The reason I chose to come to China is precisely because it is big, complicated, and confusing. In other words, it is a place where I can, and will, learn more than I can imagine. (And also because I love Chinese food, but I assure you that’s secondary.) If you ask people what the most interesting thing happening in China is right now — which I do to every person who is willing to talk to me and/or speaks English — you will get a different answer.

From pollution (a poster standing in the large shopping district of Wangfujing showed a guy wearing a hazmat suit, “If we don’t clean up the environment, soon we will have to dress like astronauts”) to urbanization to corruption (it is not uncommon to find Bentleys parked between Hyundais and rickshaws on the street) to the rapid rise of religion (from Christianity to Islam to Ba’hai) to new territorial disputes to international FDI to internal ethnic tensions, everyone can give a different answer. There are probably even more, but I haven’t spoken to those people yet and/or they don’t speak English. What’s more, it is impossible to isolate any of these fundamental issues as the economic, political, international, and social pictures are all tied together.

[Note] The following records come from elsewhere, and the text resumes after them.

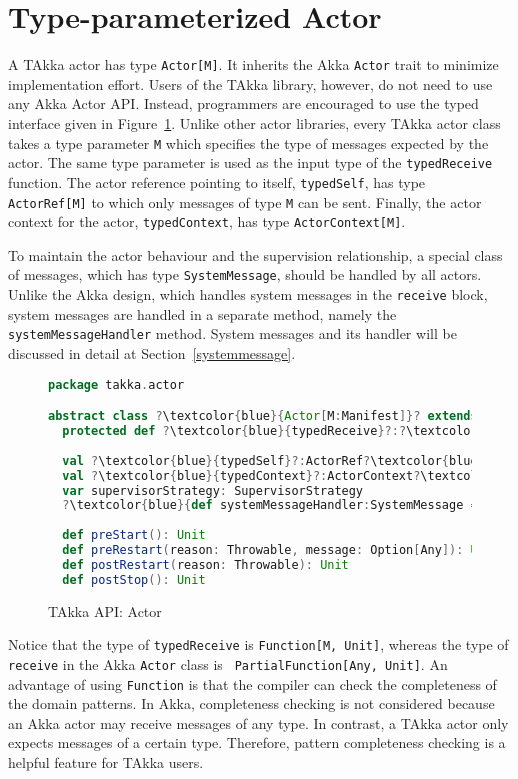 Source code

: \section{Type-parameterized Actor}
\label{takka_actor}
A TAkka actor has type {\tt Actor[M]}.  It inherits the Akka {\tt Actor} 
trait to minimize implementation effort.  Users of the TAkka library, 
however, do not need to use any Akka Actor API.  Instead, programmers are 
encouraged to use the typed interface given in Figure~\ref{takka_actor_api}.  
Unlike other actor libraries, every TAkka actor class takes a type parameter 
{\tt M} which specifies the type of messages expected by the actor.  The same 
type parameter is used as the input type of the {\tt typedReceive} function.  
The actor reference pointing to itself, {\tt typedSelf}, has type {\tt 
ActorRef[M]} to which only messages of type {\tt M} can be sent.  
Finally, the actor context for the actor, {\tt typedContext}, has type {\tt ActorContext[M]}.  

To maintain the actor behaviour and the supervision relationship, a special class
of messages, which has type {\tt SystemMessage}, should be handled by all actors.
Unlike the Akka design, which handles system messages in the {\tt receive} block,
system messages are handled in a separate method, namely the {\tt systemMessageHandler} method.
System messages and its handler will be discussed in detail at Section~\ref{systemmessage}.


\begin{figure}[h]
\begin{lstlisting}[language=scala, escapechar=?]
package takka.actor

abstract class ?\textcolor{blue}{Actor[M:Manifest]}? extends akka.actor.Actor
  protected def ?\textcolor{blue}{typedReceive}?:?\textcolor{blue}{Function}?[?\textcolor{blue}{M}?, Unit]
  
  val ?\textcolor{blue}{typedSelf}?:ActorRef?\textcolor{blue}{[M]}?
  val ?\textcolor{blue}{typedContext}?:ActorContext?\textcolor{blue}{[M]}?
  var supervisorStrategy: SupervisorStrategy
  ?\textcolor{blue}{def systemMessageHandler:SystemMessage => Unit}?
  
  def preStart(): Unit
  def preRestart(reason: Throwable, message: Option[Any]): Unit
  def postRestart(reason: Throwable): Unit
  def postStop(): Unit
\end{lstlisting}
\caption{TAkka API: Actor}
\label{takka_actor_api}
\end{figure}

Notice that the type of {\tt typedReceive} is {\tt Function[M, Unit]}, whereas 
the type of {\tt receive} in the Akka {\tt Actor} class is {\tt 
PartialFunction[Any, Unit]}.  An 
advantage of using {\tt Function} is that the compiler can check the 
completeness of the domain patterns.  In Akka, completeness checking is not considered
because an Akka actor may receive messages of any type.  In contrast, a TAkka 
actor only expects messages of a certain type.  Therefore, pattern completeness 
checking is a helpful feature for TAkka users.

When you ask me what I think after five days in China, I’d probably say it’s the Chinese food. But I swear that’s secondary, right?

Yet even if there is still much to digest on the grand scale and humility is the order of the day, from just a short time here it is easy to pick up on a few very micro patterns that give me sufficient reason to write a blog post. One in particular: the incredible inefficiency that pervades everything.

I don’t mean this pejoratively; in fact, if anything it’s the opposite. Chinese people take their time: even for a bustling and crowded metropolis like Beijing, very few people seem to be in a rush. Beijing’s downtown makes Times Square or Wall Street look like a breeding ground of Energizer bunnies and wind-up toys.

Case in point: When we went to go set up our phones and get new Chinese SIM cards, we walked into the store and were handed a menu of options. We quickly identified which one we wanted and how much it cost. And since we were accompanied to by two fluent Chinese speakers, there was no language barrier — all we had to do was buy the phone.

In more efficient places, the whole process would have taken 15-30 minutes at most. We would go to the salesman, he would plug in our information, and give us the SIM card. But not in China. First, we sat down with the salesman and bantered for a few minutes. Then he offered us every possible other option on the menu. Then another salesman came over to talk to him, and then to us, and there was a long back-and-forth three-way conversation between all parties. Then the salesman decided to try to practice English with us. “Thank you, sir.” “Passport, please.” Then both salespeople together started to challenge the language ability of one of our colleagues who speaks Chinese but does not look Chinese, and they began quizzing her with Chinese slang to see if she knew what they were talking about. Then they spent ten minutes trying to figure out how to say “pre-paid phone card” in English. Then he took our information and started to process it, all while bantering with us in broken English, making jokes, and explaining the phone plan in the most roundabout manner possible. Then he started trying to converse with us more in English and pretty much forgetting about actually entering our information. Finally, he finished one of the two SIM cards — and we had to start the process all over again. One and a half hours later, we exited the store with phones and SIM cards in hand.

If I were in a rush, I would have gone insane. If you don’t learn to love inefficiency, it seems, you will face a world of unrelenting frustration. But inefficiency is not the right word in many ways — it’s not a lack of efficiency as much as it the presence of an different, more time-consuming process. Simple things are not merely transactions that can be done as quickly as possible, but are instead processes between people that occupy a different notion of how relationships between people play out. You have to build a structure around the simple transaction for it to work. It should be noted that this has been a huge boon for my ordering of Chinese food: never has indecisiveness between 8 different types of tofu been so warmly tolerated.

The inefficiency extends beyond small interactions. There are also very few schedules of when things need to get done. Buildings will sit half-finished for days, months, or years until all of a sudden they need to be finished and then they are magically taken care of. (Don’t ask me about the structural integrity; I don’t do science.) People walk incredibly slowly on the streets, and I’ve seen fewer than two people walk up an escalator rather than stand. As a friend described it to me, everything occurs on China time — if it’s not meant to happen yet, it won’t happen until the time is right.

Luckily, I’m in no rush — they serve the food so fast anyways, might as well take forever to order it.